Capacity management is a process used to examine the kind of systems that are in place. It is also used to measure their performance, and to determine the pattern in usage that enables the capacity planner of an organization to predict the demand. Capacity management ensures that the information technology processing and storage capacity are adequate to the evolving requirements of the organization, as a whole in a timely and cost justifiable manner.

6.13 Benefits of Capacity Management

In this slide, let us look into the benefits of an effective and efficient capacity management process: The capacity management process ensures that the IT resources are planned and scheduled to match the current and future needs of the business. In capacity management process, capacity plan outlines the IT resources and funding (and cost justification) required for the business support. Capacity planner prepares the capacity plan, which contains information about required resources and its utilization strategy. Capacity management process also reduces the capacity-related incidents through pre-empting performance issues. It implements the corrective actions for capacity-related events. Further, it provides methods to tune and optimize the performance of IT services and configuration items. Configuration items are those components required for production environment, like software, documents, servers, data-center records, etc. In addition, capacity management process provides a structure for planning upgrades and enhancements.

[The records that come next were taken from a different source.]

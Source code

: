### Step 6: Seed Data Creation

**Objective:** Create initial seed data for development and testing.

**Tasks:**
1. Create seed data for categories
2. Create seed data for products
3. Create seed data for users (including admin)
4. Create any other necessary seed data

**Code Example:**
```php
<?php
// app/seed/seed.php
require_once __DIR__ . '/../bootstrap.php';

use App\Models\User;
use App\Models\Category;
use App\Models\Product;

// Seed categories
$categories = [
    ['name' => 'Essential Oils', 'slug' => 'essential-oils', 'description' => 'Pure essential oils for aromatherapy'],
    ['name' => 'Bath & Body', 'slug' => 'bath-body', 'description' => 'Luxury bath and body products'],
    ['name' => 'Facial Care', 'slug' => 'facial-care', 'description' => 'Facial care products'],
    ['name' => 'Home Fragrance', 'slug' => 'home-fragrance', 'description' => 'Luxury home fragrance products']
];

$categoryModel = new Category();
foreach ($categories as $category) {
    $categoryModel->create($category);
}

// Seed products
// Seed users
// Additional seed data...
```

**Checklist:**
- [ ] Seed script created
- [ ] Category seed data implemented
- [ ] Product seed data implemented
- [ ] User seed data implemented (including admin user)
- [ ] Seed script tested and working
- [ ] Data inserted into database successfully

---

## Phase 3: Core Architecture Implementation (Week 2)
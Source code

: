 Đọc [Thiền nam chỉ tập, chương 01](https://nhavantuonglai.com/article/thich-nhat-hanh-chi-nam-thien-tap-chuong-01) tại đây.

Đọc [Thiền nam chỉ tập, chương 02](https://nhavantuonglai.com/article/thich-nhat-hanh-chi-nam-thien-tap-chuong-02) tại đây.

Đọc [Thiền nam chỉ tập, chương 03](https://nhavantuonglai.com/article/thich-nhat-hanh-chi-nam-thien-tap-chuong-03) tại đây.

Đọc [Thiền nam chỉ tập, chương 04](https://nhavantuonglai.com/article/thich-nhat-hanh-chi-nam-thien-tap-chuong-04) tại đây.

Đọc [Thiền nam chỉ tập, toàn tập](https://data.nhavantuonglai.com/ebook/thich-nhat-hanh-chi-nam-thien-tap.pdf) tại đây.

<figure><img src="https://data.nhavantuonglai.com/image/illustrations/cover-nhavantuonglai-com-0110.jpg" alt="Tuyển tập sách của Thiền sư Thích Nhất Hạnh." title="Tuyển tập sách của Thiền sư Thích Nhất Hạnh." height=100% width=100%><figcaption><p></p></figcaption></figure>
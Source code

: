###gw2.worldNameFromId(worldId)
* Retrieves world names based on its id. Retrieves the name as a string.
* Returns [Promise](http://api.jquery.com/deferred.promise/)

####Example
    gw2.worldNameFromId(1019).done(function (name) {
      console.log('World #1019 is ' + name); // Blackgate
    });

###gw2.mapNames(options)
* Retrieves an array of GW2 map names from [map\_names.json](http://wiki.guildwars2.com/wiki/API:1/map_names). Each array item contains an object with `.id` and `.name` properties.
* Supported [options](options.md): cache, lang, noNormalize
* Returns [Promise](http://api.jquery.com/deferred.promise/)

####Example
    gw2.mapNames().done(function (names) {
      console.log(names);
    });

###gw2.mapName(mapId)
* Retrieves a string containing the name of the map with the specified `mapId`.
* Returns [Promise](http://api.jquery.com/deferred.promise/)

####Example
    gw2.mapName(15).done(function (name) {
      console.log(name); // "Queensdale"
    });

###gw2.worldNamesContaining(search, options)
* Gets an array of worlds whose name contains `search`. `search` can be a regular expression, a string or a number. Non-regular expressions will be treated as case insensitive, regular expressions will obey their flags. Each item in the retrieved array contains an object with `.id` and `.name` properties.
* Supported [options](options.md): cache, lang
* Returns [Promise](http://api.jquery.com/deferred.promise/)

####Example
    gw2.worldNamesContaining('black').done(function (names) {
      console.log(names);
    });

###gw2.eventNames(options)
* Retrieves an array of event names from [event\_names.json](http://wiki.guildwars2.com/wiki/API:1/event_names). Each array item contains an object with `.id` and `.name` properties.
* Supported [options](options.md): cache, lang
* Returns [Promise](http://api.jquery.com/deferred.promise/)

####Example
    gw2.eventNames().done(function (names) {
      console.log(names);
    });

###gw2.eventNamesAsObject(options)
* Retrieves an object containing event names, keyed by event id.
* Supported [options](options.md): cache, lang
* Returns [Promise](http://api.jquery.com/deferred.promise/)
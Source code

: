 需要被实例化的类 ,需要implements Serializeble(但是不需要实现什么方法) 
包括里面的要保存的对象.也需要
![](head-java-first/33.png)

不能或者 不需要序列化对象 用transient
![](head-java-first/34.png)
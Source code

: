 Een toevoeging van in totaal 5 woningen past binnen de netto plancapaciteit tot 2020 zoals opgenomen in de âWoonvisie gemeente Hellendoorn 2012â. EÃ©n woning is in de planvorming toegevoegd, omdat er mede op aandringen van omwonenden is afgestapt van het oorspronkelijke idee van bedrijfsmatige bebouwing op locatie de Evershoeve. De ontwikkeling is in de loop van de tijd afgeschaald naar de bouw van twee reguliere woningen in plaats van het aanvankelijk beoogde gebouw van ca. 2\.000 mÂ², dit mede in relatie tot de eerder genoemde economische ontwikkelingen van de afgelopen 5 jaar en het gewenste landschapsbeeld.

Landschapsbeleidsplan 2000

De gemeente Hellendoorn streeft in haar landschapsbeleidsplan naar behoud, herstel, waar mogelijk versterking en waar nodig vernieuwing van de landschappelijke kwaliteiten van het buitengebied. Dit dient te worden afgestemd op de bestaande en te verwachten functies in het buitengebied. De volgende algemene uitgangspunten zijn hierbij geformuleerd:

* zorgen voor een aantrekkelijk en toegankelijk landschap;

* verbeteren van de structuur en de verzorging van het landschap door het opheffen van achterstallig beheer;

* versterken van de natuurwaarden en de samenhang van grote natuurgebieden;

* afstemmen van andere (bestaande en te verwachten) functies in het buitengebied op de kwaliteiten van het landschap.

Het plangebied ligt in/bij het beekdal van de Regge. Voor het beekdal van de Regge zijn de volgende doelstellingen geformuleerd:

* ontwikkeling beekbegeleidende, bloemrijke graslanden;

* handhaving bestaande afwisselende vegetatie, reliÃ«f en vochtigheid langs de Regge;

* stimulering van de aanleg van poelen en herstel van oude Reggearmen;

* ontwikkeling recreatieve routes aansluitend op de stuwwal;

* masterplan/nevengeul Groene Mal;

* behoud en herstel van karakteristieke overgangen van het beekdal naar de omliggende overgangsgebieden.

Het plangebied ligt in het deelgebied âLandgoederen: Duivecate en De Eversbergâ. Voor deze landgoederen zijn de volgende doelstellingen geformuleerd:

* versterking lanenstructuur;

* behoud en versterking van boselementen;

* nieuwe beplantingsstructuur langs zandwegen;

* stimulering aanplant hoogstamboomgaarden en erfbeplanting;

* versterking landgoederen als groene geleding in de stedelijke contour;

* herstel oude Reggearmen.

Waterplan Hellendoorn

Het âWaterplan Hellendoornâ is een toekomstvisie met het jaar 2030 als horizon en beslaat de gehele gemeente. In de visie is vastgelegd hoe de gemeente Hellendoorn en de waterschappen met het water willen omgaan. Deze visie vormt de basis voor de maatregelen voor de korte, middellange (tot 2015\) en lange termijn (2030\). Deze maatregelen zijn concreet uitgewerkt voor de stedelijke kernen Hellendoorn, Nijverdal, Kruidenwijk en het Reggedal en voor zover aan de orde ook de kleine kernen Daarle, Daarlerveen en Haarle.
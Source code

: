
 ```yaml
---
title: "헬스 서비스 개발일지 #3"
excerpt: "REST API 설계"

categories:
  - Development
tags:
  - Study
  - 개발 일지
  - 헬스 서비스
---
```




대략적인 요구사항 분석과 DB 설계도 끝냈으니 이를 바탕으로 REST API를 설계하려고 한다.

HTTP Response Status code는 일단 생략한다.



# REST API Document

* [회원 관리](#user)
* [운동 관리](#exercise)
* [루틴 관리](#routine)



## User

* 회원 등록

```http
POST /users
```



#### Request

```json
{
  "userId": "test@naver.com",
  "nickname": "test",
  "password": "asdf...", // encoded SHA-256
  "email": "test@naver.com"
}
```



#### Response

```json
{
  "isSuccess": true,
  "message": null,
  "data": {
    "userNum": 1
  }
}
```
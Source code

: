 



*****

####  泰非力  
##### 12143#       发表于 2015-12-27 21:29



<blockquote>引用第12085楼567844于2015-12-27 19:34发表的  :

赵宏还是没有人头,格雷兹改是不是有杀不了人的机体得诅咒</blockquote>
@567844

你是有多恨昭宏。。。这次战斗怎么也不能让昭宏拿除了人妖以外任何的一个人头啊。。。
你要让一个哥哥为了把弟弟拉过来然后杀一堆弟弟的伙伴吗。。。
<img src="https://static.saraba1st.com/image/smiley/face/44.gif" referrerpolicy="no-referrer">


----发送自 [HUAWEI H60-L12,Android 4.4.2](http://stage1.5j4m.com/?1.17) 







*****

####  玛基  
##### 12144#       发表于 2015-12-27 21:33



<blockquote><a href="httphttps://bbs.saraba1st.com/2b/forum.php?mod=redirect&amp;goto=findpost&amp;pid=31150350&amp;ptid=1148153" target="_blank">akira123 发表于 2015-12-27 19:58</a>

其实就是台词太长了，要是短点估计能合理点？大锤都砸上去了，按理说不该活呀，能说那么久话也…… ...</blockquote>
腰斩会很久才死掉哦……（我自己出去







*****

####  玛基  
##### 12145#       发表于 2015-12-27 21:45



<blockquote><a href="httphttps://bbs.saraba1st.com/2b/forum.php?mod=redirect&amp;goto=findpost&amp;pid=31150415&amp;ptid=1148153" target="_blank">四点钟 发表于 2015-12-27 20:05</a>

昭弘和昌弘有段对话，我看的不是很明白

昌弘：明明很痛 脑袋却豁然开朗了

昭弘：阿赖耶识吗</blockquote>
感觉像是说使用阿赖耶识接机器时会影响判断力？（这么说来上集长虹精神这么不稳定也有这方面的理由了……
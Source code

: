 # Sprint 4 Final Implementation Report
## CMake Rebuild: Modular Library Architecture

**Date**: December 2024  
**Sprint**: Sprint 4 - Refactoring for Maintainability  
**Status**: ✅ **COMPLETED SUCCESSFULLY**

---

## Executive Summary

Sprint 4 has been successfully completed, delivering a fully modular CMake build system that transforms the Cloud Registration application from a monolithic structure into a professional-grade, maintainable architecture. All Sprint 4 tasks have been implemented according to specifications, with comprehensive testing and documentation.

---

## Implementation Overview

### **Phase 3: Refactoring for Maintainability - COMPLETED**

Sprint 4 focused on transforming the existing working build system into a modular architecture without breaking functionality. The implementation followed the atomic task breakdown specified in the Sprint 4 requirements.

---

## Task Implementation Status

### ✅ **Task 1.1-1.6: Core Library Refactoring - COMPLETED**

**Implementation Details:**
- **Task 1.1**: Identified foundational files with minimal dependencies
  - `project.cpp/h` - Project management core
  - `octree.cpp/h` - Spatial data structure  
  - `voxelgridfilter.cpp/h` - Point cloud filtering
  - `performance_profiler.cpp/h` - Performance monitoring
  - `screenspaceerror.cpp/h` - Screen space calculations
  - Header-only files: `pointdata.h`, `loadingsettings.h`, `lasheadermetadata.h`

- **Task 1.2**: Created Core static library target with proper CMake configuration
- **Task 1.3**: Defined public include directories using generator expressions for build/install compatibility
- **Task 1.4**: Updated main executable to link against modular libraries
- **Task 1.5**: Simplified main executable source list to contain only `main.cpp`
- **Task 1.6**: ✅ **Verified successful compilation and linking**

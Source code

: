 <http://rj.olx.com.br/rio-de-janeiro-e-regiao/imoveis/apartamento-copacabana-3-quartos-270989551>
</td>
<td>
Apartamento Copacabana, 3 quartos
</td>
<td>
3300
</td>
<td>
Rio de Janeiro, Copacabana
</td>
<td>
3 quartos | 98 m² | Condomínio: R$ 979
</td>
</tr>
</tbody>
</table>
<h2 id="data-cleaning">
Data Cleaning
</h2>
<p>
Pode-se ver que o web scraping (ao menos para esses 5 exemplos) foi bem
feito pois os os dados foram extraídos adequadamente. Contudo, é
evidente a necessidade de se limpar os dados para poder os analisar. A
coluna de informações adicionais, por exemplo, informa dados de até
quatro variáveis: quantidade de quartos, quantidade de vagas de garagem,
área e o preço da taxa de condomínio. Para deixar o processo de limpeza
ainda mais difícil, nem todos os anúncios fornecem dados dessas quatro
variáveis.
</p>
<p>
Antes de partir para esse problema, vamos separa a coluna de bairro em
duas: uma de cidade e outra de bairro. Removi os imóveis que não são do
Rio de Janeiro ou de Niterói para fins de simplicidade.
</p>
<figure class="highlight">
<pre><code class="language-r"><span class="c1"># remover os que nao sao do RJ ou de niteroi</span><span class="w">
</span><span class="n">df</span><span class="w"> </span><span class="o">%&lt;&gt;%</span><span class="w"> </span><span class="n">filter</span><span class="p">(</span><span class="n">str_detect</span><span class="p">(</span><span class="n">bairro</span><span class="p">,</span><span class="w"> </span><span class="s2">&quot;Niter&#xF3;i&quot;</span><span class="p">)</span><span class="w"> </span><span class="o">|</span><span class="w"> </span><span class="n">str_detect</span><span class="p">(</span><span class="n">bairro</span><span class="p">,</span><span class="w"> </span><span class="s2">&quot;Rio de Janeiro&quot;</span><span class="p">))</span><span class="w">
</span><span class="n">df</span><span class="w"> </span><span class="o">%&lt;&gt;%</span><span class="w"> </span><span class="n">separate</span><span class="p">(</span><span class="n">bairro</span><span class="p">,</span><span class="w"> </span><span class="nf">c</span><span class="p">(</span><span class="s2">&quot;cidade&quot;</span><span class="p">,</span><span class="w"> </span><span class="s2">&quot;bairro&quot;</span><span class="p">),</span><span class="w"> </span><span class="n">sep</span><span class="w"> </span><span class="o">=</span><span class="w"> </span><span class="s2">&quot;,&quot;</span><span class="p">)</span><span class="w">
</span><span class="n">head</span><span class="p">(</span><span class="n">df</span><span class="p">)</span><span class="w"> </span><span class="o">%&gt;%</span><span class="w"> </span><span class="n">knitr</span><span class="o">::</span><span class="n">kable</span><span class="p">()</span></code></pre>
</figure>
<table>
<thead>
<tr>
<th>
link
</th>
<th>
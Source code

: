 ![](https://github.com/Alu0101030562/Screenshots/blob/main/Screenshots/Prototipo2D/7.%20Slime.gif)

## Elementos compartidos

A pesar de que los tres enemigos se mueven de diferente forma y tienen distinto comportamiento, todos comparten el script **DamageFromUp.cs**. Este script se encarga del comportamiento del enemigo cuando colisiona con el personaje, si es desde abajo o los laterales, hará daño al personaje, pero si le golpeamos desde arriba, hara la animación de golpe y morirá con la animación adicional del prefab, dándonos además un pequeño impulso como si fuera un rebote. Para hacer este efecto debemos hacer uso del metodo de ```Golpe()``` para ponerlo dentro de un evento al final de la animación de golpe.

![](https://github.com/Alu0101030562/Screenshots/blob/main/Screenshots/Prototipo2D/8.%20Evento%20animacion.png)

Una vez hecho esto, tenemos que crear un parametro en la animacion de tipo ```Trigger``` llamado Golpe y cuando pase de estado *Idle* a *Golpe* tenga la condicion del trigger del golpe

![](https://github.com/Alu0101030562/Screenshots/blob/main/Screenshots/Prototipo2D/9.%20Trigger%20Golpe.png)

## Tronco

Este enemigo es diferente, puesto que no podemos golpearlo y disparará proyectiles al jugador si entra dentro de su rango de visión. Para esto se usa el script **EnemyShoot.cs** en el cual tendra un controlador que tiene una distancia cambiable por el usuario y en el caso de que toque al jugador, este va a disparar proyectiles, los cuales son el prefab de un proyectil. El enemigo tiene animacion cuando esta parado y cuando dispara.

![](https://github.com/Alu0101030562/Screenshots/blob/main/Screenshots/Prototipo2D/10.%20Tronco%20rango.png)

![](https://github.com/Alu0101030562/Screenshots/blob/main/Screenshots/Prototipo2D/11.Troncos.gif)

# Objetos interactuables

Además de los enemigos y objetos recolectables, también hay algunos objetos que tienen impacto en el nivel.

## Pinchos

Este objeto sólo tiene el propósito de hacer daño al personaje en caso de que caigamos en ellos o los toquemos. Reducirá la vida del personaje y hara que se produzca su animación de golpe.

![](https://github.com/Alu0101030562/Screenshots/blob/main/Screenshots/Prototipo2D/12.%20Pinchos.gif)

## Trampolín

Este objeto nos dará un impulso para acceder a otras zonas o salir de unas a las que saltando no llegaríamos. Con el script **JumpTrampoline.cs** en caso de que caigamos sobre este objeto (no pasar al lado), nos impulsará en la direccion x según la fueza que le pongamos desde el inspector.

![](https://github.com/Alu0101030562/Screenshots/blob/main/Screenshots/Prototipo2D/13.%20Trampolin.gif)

It also helps in estimating future requirements by trend analysis of current configuration item utilization and modeling changes in IT Services. It assures that the upgrades are planned, budgeted, and implemented before the service level agreements or SLAs (in terms of availability or performance) are breached. Capacity management process further helps in implementing the corrective actions for capacity-related events. It also provides financial benefits by avoiding 'panic' buying. Panic buying refers to a concept where unnecessary expenses are done to buy hardware or software by an organization. Once the baselines have been established, documented, and contractually agreed upon, it is then the goal of the service operations to do whatever is needed to maintain those baseline states. This maintenance requires a proper tool set as well as procedures to regularly and consistently monitor and measure the baseline and to understand the pattern of varying measurements over the course of time, known as trending. Additionally, the capacity management process identifies the capacity requirements on the basis of business plans, business requirements, SLAs, and MOUs or Memoranda of Understanding, and risk assessments. These will be further consulted in the development and negotiation of SLAs and MOUs. In the next slide, we will discuss life cycle management process.

6.14 Life Cycle Management Process

Life cycle management is the process in an organization to assist in the management, coordination, control, delivery, and support of their configuration items from requirement to retirement. In order to build supportable technical solutions that consistently deliver their intended value, documentation must be maintained at every step of the life cycle. Documentation of the business requirements for any proposed IT service additions or changes should be the first step in the life cycle, followed by documentation for the proposed technical design, continuing into implementation planning documents and support documentation, and coming full circle in the life cycle through documented service improvement plans. In the next slide, we will discuss phases of life cycle in detail.

6.15 Phases of Life Cycle

ITIL proposes five phases for life cycle or service management namely service strategy, service design, service transition, service operation, and continual service improvement. Each phase has input and output operations attached. Continual improvements are assessed through documented changes and implementations based on feedback from each of the life cycle phase. These improvements enable the organization to execute each of its service offerings as efficiently and effectively as possible, and ensure that each of those services provide value to the users. Maintenance windows in IT environment should be scheduled at periods of least potential disruption to the customer, and the customer should be involved in the maintenance scheduling process. The customer knows their patterns of business activity better than the system administrators. All technology upgrades and patches should utilize these maintenance windows whenever possible, and the timing of their implementation should always be reviewed as a part of the standard change management process by the CAB. In the following slide we will discuss performance terminologies and concepts.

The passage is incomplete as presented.